## Exercise goal:
Going down the data below, set down exactly the line with "clipping for Enhancement." and each line after it through the line with "apply Frost Fever."; no other lines.

## Stored data entries:
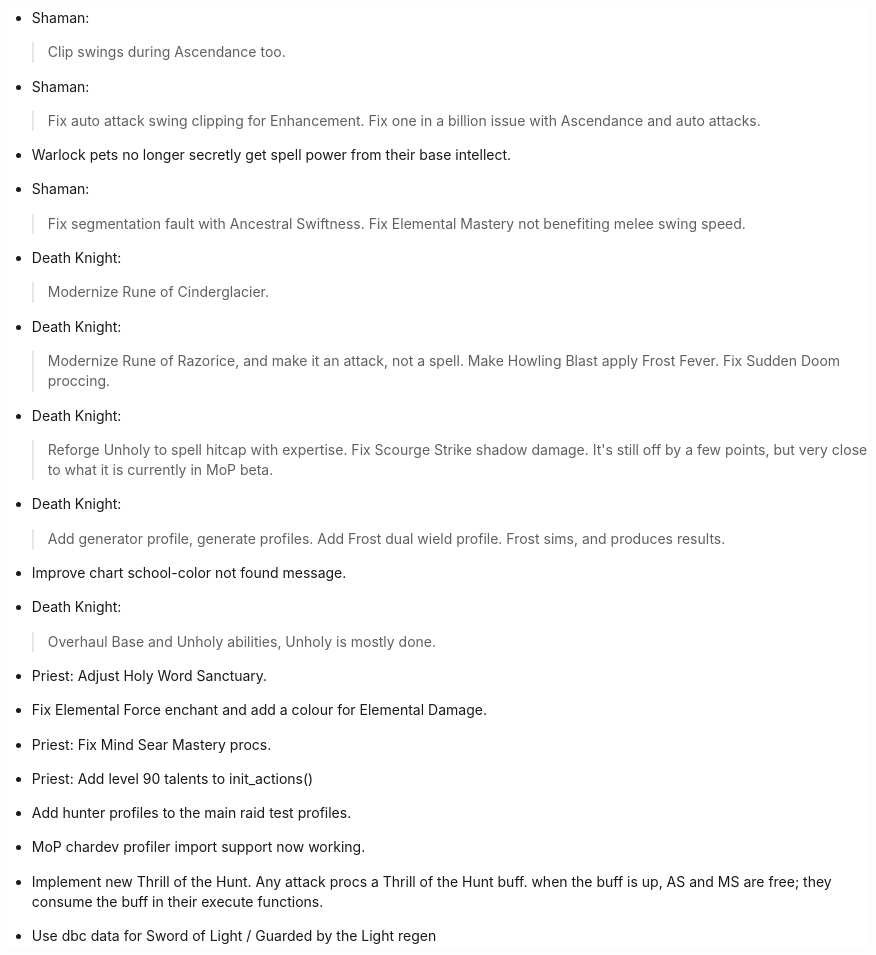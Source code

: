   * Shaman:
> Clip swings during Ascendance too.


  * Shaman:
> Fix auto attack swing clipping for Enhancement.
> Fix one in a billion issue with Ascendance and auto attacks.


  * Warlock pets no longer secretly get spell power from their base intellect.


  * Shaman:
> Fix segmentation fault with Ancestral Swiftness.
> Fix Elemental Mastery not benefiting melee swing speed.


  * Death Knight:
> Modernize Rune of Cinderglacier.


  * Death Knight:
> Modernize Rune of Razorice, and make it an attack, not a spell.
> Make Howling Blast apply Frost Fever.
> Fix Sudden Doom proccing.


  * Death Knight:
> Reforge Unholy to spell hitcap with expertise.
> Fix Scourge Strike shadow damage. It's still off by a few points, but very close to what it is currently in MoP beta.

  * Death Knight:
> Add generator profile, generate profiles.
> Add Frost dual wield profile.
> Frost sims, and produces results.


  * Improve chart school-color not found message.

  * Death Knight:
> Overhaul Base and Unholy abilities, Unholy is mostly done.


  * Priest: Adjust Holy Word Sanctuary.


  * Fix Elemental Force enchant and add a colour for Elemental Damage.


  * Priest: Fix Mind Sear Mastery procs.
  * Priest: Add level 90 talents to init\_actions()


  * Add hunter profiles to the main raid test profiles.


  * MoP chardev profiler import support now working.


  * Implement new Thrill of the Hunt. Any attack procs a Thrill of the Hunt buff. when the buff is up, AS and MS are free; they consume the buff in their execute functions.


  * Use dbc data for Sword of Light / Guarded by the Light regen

---

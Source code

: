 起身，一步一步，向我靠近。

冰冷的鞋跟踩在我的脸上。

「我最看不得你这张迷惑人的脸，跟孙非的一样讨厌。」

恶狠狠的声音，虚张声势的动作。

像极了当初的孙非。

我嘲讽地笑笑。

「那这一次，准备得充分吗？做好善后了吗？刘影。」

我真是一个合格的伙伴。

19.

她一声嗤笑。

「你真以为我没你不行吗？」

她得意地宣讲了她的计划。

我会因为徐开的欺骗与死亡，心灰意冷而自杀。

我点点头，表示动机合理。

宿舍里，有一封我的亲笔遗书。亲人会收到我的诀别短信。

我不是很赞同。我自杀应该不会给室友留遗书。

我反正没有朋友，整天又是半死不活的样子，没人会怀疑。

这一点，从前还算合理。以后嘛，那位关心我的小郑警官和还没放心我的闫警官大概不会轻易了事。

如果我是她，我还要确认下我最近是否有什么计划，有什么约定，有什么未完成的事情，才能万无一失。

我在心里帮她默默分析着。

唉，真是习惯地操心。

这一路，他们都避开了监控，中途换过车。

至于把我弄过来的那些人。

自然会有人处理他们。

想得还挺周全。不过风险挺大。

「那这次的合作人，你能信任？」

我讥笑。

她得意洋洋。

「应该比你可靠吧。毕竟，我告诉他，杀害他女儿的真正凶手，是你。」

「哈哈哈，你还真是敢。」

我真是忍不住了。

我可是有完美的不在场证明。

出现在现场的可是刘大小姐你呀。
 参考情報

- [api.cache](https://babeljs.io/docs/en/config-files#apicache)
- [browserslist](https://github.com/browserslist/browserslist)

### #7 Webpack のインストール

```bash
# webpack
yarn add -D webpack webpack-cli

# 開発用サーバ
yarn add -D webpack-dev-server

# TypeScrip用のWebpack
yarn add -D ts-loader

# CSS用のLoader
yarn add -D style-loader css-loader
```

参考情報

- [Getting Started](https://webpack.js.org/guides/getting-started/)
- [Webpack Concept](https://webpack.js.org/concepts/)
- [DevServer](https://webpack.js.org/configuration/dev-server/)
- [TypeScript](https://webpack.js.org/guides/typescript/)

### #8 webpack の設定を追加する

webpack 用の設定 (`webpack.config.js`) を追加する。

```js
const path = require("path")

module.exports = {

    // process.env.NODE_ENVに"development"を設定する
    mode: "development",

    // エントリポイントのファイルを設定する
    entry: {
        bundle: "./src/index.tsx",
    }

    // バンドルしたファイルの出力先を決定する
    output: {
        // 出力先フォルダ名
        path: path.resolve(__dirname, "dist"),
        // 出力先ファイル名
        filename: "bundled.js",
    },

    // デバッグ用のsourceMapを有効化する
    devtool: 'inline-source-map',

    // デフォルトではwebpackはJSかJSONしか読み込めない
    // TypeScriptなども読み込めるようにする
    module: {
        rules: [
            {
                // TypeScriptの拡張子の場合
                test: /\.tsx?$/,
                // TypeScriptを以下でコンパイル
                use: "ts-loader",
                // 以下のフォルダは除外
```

...

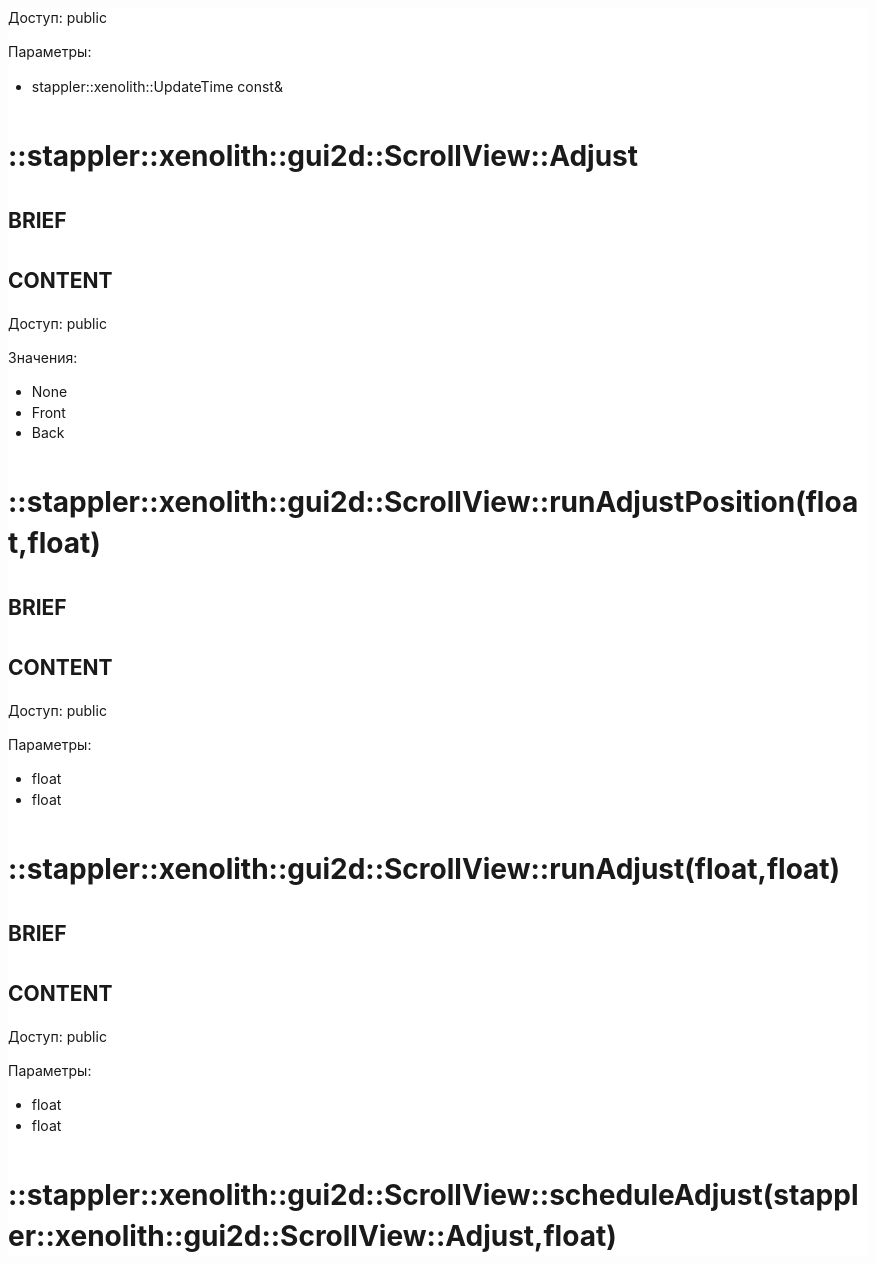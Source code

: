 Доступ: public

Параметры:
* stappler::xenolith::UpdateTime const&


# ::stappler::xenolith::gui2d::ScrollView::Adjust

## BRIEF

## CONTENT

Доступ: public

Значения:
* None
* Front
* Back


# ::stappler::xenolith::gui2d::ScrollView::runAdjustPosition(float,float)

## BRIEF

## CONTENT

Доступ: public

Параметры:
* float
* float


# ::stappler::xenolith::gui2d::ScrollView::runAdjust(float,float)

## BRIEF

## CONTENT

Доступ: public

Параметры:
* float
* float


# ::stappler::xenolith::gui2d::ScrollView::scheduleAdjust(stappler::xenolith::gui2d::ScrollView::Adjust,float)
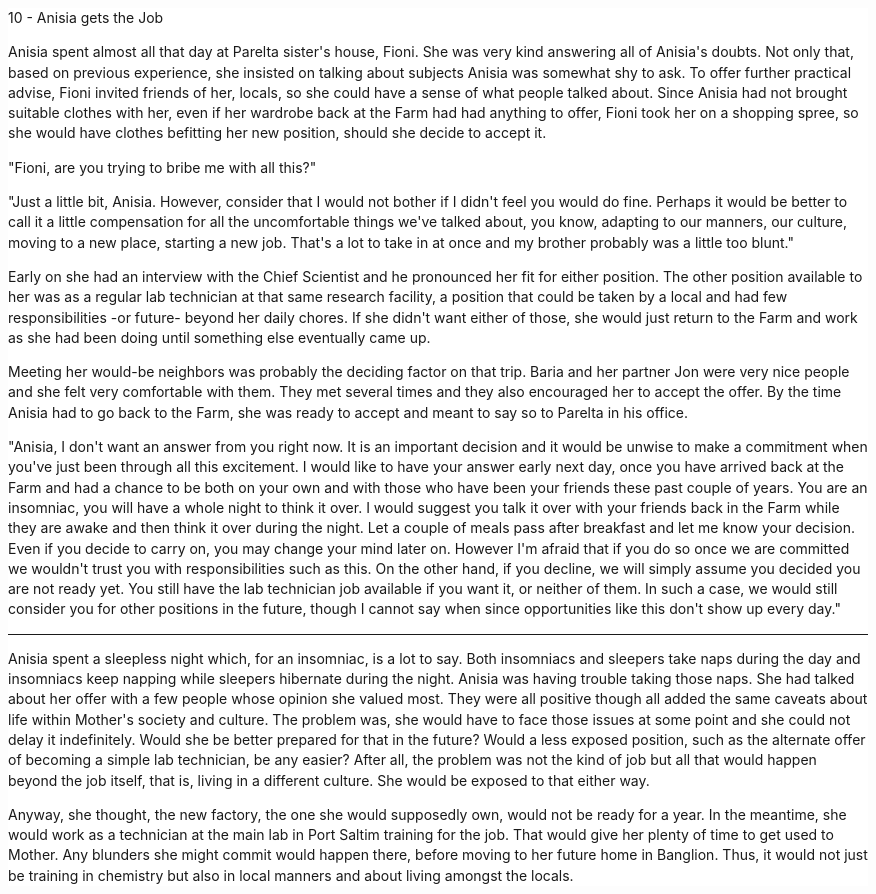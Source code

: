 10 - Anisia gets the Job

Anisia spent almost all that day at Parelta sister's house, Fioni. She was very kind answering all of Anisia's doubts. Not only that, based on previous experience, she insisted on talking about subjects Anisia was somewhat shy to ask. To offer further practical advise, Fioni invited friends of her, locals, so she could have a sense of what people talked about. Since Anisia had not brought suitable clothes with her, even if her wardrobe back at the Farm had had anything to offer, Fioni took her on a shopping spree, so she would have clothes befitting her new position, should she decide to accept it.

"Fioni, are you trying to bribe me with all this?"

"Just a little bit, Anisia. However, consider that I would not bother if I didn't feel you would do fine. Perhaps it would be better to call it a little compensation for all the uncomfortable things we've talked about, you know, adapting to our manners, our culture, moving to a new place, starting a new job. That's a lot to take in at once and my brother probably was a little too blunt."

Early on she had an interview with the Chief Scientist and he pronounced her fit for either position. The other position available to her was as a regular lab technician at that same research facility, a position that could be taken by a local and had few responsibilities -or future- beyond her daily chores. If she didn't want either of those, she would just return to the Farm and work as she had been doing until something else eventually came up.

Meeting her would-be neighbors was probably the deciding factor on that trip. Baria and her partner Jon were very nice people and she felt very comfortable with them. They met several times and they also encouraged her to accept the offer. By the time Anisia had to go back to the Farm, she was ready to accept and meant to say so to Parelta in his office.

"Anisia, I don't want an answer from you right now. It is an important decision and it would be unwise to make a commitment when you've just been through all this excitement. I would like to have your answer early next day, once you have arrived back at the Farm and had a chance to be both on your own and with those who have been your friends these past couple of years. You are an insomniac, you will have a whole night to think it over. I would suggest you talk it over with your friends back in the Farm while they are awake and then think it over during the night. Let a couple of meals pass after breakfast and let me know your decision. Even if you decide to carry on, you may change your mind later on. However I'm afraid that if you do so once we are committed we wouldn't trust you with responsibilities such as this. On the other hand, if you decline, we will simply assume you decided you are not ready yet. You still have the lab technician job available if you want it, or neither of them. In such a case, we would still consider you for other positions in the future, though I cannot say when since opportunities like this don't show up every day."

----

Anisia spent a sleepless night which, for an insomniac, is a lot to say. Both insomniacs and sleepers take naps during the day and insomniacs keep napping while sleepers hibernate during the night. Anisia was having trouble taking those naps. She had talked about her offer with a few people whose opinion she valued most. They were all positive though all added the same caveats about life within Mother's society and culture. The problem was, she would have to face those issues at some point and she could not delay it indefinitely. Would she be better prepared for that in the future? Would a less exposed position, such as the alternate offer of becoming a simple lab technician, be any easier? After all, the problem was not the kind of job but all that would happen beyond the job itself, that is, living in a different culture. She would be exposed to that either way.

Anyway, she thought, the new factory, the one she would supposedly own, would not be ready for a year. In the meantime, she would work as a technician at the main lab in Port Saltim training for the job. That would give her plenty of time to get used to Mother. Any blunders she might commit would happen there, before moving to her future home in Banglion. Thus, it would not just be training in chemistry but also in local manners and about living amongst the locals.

## The completed task:
> Fix auto attack swing clipping for Enhancement.
> Fix one in a billion issue with Ascendance and auto attacks.


  * Warlock pets no longer secretly get spell power from their base intellect.


  * Shaman:
> Fix segmentation fault with Ancestral Swiftness.
> Fix Elemental Mastery not benefiting melee swing speed.


  * Death Knight:
> Modernize Rune of Cinderglacier.


  * Death Knight:
> Modernize Rune of Razorice, and make it an attack, not a spell.
> Make Howling Blast apply Frost Fever.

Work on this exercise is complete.